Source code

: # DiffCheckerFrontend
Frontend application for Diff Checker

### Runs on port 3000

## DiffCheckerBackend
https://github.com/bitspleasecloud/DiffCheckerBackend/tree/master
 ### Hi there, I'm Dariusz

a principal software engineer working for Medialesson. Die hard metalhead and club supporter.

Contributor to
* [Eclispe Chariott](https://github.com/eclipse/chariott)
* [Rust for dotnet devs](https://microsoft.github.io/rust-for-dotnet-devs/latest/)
──────────────────────────────
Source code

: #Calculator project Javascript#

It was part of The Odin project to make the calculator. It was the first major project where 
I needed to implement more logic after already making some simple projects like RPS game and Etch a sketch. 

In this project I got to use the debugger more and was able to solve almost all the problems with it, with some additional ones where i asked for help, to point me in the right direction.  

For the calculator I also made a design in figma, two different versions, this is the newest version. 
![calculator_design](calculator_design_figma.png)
──────────────────────────────
- Try it -
Of all the lines in the data above, show only those that hold the word "where".

- Answer to this problem -
It was part of The Odin project to make the calculator. It was the first major project where 
In this project I got to use the debugger more and was able to solve almost all the problems with it, with some additional ones where i asked for help, to point me in the right direction.  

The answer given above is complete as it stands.